D'Escale en Eskal
D’Escale en Eskal parle de la résurrection d’une salle, jadis dancing, puis discothèque, qui a fini par péricliter, le microclimat ouessantin faisant son travail de sape sur les plâtres et les moquettes. Yann Tiersen, le proprio, veut cependant garder la mémoire d’un lieu dont les murs sont imprégnés de musique. Il y débarque avec sa femme Émilie et leur bébé, et son impressionnante collection de synthés analogiques des années 70-80. Le film est aussi leur portrait en creux.

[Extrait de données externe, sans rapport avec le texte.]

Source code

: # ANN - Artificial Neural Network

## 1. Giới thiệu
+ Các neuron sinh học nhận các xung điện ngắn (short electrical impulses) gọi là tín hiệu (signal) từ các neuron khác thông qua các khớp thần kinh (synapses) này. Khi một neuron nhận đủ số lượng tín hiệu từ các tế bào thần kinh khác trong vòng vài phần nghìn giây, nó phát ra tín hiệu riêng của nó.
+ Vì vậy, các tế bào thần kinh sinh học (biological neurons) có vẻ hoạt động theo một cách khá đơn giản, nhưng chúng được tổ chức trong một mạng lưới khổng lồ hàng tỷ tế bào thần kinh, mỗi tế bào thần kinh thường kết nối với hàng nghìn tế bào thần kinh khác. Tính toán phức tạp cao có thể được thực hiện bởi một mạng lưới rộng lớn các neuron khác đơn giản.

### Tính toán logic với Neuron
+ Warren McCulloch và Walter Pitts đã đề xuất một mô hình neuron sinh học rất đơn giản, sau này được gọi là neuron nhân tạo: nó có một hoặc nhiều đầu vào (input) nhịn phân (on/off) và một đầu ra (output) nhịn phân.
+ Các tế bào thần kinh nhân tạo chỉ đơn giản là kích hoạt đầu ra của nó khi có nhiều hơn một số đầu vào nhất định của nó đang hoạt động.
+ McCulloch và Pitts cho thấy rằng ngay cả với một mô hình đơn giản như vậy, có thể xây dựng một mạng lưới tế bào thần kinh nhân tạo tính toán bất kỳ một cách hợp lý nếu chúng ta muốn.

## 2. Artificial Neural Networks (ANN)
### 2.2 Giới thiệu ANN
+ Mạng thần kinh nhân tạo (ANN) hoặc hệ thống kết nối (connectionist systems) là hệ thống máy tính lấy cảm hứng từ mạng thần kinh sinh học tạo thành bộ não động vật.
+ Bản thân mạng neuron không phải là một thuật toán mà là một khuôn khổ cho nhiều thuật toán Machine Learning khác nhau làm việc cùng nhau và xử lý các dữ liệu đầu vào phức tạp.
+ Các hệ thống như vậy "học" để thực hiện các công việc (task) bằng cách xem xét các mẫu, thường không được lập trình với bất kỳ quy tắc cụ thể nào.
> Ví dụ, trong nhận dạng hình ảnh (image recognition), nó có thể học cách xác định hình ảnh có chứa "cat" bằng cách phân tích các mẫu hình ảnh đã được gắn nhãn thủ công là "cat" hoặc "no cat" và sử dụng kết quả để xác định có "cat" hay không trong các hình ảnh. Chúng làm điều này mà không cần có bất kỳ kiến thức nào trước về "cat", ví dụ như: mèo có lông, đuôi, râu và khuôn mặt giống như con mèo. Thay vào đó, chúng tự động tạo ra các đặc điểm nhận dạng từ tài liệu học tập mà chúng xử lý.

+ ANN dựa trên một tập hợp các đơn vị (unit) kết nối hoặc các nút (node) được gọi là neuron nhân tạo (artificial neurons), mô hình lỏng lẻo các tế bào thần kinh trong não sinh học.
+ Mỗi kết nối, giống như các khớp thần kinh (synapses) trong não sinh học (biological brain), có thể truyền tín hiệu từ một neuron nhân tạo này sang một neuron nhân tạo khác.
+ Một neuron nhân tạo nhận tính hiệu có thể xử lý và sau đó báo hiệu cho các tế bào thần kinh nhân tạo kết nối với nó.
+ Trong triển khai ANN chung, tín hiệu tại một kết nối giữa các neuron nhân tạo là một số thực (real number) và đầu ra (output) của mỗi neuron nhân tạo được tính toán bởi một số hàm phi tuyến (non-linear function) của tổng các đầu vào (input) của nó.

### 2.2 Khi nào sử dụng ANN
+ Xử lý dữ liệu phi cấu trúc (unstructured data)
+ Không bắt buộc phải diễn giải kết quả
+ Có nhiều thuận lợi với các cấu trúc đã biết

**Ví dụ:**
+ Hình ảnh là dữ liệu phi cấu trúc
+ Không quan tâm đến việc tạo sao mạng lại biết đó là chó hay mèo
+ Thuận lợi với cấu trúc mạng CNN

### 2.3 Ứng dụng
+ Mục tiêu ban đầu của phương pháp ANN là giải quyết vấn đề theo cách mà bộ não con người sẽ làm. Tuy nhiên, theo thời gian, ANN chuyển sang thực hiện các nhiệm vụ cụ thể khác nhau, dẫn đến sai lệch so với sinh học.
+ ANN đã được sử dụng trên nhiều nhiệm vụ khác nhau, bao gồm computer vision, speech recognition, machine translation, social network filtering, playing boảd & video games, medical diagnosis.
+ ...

Le réalisateur Tanguy Alanou suit le chantier et ses aléas, tout en s’intéressant à la vie des îliens. La renaissance de l’Escale participe en effet d’un regain de vie sur Ouessant qui voyait sa population vieillir et diminuer. Une jeune génération s’y installe depuis quelques années, rouvrant des commerces, des hébergements et autres services.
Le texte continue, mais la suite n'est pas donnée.